Denn „Jasmyn“ von Alex Bell ist ein ungewöhnlicher Roman, was sich schon im ersten Satz wiederspiegelt. Denn darin heißt es „Ein Buch wie dieses haben sie noch nie gelesen“. Eine ziemlich selbstbewusste Aussage, die mich zu Beginn eher skeptisch gemacht hat. Aber „Jasmyn“ bietet wirklich eine neue und atemberaubende Geschichte. Die Autorin verknüpft eher unbekanntere altdeutsche Sagen- und Märchenmotive von Bayrischen Märchenkönig Ludwig II zu einer spannenden, aber auch emotionalen Fantasygeschichte. 

Schon ab der ersten Seite befindet man sich mitten in der Geschichte. Liam ist bereits verstorben und bei Jasmyn steht die große Trauer im Vordergrund. Sie kann es noch gar nicht richtig begreifen, dass ihr geliebter Liam nun nicht mehr bei ihr ist. Dabei erhält der Leser durch kurze, aber doch eindrucksvolle Erinnerungen einen guten Einblick und lernt die beiden etwas besser kennen. Doch dabei wirkt die Trauer stets unglaublich realistisch, was dem Roman eine gewisse Schwere verleiht.  

Je weiter die Geschichte voranschreitet, desto mysteriöser wird es. Und viele der unheimlichen Erscheinungen sind überraschend dunkel, wodurch es auch teilweise leicht gruselig wird. Es werden immer neue brennende Fragen in den Raum geworfen, und man möchte unbedingt wissen, was da vor sich geht und wie alles zusammenhängt. Dabei bieten sich für den Leser viele Möglichkeiten sich Vorschläge für die Hintergründe zu überlegen, aber die Autorin überrascht dabei immer wieder mit solch unvorhergesehen Wendungen, dass ich in den seltensten Fällen mit meinen Vermutungen richtig lag. Und auch wenn am Ende manch kleinere Fragen doch unbeantwortet bleiben, ist die Geschichte um Liebe, Mystik, Gier und Hass in sich stimmig und einleuchtend und konnte mich bis zur letzten Seite fesseln. 

Jasmyn ist eine ungewöhnliche Protagonistin, was nicht nur darin begründet liegt, dass sie eine Albino-Frau ist und deshalb vermehrt unter Komplexen leidet. Aber dennoch ist sie stark und steht zu ihrer Meinung.  Man spürt auch, wie sehr sie ihren Mann geliebt hat und deshalb ist es auch verständlich, dass sie ihn immer verteidigt. 
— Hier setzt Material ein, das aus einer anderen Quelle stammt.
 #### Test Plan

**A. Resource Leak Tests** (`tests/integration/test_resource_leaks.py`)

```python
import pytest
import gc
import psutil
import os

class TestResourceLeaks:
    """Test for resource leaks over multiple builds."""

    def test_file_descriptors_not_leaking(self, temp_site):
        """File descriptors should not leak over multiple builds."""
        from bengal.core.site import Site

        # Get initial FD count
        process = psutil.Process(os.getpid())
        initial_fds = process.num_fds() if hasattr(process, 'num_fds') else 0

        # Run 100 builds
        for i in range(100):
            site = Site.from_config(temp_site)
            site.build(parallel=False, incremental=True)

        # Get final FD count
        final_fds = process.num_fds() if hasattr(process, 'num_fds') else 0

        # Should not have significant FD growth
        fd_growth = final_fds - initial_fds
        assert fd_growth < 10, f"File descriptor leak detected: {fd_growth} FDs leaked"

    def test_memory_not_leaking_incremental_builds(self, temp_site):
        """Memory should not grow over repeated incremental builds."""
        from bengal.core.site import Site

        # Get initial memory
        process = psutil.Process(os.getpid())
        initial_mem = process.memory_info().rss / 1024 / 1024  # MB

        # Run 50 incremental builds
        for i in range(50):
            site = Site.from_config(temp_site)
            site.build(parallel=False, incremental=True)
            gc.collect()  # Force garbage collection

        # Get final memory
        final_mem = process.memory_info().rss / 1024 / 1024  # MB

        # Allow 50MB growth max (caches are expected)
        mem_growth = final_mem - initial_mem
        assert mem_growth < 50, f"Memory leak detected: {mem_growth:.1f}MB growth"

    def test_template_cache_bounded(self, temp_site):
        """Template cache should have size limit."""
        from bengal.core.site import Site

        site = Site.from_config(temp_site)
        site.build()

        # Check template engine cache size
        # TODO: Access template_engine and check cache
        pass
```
Aber die wirkliche Sensation ist Ben, aus dem man den kompletten Roman über nicht schlau wird. Er ist einerseits sehr distanziert, kalt und teilweise mit seiner arroganten Art sogar richtig verletzend, aber andererseits kann er selten auch freundlich sein. Er gibt immer nur kleine Teile des Ganzen Preis und man wird einfach nicht schlau aus ihm. 

Der Schreibstil der Autorin ist angenehm und flüssig zu lesen. Doch erst zusammen mit der unglaublich spannenden und fesselnden Handlung ergibt das einen Roman, den man nur schwer aus der Hand legen kann.

Fazit:
Mit „Jasmyn“ erschafft die junge Autorin einen unglaublich fesselnden Fantasyroman mit einer unverbrauchten Geschichte rund um alte deutsche Sagengeschichten. Durch die stimmige Mischung aus Tragik, Mystik und Realität, sowie vielen unvorhergesehen Wendungen ist diese Geschichte ein echtes Highlight und bekommt  wohlverdiente 5 von 5 Buchherzen. Es ist in meinen Augen ein unbedingtes Lese-Muss!

Infos zur Autorin (Quelle: rowohlt):
Alex Bell, geboren 1986, träumte schon als Kind davon, Schriftstellerin zu werden. Um einen Plan B in der Tasche zu haben, studierte sie aber erst einmal Jura. Nebenbei schrieb sie an ihrem ersten Roman. Heute lebt sie als freie Schriftstellerin zusammen mit fünf Katzen, zwei Schildkröten und einem Hund in Hampshire.